Grandmother Morgan was divorced from her husband Grandfather Morgan whom I never saw, since Mother and the others did not want to have anything to do with him. But Grandma M was a quite frequent visitor, especially when her school was on vacation. She was always filled with gossip about things that happened at her school. She never remarried but did have men friends.
Father never took a vacation. His reason was that he couldn't abandon his patients. Nevertheless we occasionally visited Mother's relatives in Marshalltown, Iowa: Fred Houghton's family and another Houghton family. At Fred's family the visit always meant a big feast. Quite often Frank Houghton, Fred's brother Frank, would show up. He was always the life of the party, full of jokes and stories. Fred was a real estate operator with up and down fortunes. Fred's son Rex was a teenager when we visited. He later became a dental technician. The head of the other family in Marshalltown, Martin Benton Houghton, had been an American Civil War veteran. This latter family we would visit separately.

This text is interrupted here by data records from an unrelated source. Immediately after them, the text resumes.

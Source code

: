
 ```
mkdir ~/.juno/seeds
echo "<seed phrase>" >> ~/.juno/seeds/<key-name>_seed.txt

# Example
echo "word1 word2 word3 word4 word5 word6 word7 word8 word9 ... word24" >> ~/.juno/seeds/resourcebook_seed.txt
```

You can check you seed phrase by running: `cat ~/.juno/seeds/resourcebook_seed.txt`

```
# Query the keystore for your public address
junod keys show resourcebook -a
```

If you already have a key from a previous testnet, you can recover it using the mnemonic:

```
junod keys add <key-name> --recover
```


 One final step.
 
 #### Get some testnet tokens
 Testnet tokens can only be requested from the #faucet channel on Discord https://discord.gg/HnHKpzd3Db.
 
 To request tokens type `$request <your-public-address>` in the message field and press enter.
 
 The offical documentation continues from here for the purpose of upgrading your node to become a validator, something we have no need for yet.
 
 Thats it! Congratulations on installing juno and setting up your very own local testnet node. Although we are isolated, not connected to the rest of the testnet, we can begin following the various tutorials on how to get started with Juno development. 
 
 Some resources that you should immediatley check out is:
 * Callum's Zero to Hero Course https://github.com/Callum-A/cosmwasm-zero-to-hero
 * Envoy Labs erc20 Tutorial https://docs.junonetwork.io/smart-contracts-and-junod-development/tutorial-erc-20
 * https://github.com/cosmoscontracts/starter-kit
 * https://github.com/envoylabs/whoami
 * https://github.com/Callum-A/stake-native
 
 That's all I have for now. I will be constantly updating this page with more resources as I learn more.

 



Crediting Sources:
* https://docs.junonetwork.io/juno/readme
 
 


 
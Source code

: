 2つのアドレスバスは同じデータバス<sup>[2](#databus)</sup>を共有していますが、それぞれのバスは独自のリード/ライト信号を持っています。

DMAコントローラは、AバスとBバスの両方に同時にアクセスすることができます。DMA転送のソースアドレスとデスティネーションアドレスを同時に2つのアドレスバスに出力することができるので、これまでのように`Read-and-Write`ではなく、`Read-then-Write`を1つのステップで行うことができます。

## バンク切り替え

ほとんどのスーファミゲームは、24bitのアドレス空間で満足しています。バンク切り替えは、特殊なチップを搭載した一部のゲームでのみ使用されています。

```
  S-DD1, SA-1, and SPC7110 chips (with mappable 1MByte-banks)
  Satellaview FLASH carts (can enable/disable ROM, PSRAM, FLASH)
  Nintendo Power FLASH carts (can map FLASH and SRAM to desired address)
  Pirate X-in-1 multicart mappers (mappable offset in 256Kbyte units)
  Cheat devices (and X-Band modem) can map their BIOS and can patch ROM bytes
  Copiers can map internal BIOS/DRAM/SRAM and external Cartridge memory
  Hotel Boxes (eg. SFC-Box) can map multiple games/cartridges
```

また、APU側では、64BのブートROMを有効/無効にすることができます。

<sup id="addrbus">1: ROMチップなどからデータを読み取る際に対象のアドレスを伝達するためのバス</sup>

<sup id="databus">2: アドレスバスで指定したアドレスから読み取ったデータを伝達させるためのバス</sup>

We would occasionally make a trip during school vacation to Steamboat Rock 15 miles SW from Wellsburg. This area was so named because there was a long high hill ending in a projecting rock which looked like the bow of a steamship. On the ground below we would picnic as a family and sometimes with friends of the family. In the surrounding farmland area were walnut tree orchards. Some of us, I especially, would go around in the walnut orchards and pick up ripe walnuts which had fallen to the ground. Sometimes it was simple stealing and other times with the permission of the farmer. After we got home it was my job to take care of the walnut plunder. The walnuts had a heavy husk which had to be dried in the sun. So I brought some strips of wood up to our bridge, trellis between the house and barn, (see page 12 about the trellis, or bridge). I would throw the wood strips over onto the flat roof of the adjoining Department Store. This roof was level with the railing of our trellis but two feet away, a gap. So I had to throw a hammer and nails after the strips of wood over onto the adjoining roof, get up on the railing of the trellis and jump over onto the Department Store roof. There was no gap between the Department store roof and the barn roof. The barn had a peaked, slanted roof. I would fasten the strips to the roof of our barn which was next to the roof I stood on without a gap. Then If I had already thrown over the walnuts, I could line them up to dry on the slats. Then I had to jump back over the gap to the trellis. And when the nut husks were dry I had to jump over, gather the walnuts and heave them over to the trellis. Of course if I should miss the two foot jump from trellis to roof or back again I would have fallen three floors. Apparently I didn't miss! And then you had to take off the husks and hammer the walnut shells open for the yum-yum meats.